WORK ORDER :: Could you write out the opening lines of the data, word for word, stopping after the line that contains "Machine Learning and"?

PROVIDED DATA ::
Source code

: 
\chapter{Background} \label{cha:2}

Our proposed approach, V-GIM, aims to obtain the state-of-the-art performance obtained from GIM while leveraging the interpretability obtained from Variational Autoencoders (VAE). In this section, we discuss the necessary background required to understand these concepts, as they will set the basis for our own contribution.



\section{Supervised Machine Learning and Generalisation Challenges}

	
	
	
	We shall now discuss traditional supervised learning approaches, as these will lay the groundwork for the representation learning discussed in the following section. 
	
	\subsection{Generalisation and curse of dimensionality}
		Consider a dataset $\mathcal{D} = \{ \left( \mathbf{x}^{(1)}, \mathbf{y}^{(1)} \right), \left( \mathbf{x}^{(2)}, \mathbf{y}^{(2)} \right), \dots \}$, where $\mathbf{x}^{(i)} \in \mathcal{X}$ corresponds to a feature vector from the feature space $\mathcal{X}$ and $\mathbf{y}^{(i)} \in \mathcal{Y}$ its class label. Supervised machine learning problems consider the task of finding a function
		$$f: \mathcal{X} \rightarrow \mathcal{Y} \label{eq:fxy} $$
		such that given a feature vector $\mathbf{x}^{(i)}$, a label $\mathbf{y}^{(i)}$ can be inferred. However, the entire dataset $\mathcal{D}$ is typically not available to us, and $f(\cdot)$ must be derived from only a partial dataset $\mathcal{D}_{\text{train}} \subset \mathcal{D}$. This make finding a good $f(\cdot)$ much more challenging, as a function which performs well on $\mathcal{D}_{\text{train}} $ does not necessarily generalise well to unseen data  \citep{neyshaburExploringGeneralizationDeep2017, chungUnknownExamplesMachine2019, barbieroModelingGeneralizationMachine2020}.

OUTPUT FOR THIS TASK ::
Source code

: 
\chapter{Background} \label{cha:2}

Our proposed approach, V-GIM, aims to obtain the state-of-the-art performance obtained from GIM while leveraging the interpretability obtained from Variational Autoencoders (VAE). In this section, we discuss the necessary background required to understand these concepts, as they will set the basis for our own contribution.



\section{Supervised Machine Learning and Generalisation Challenges}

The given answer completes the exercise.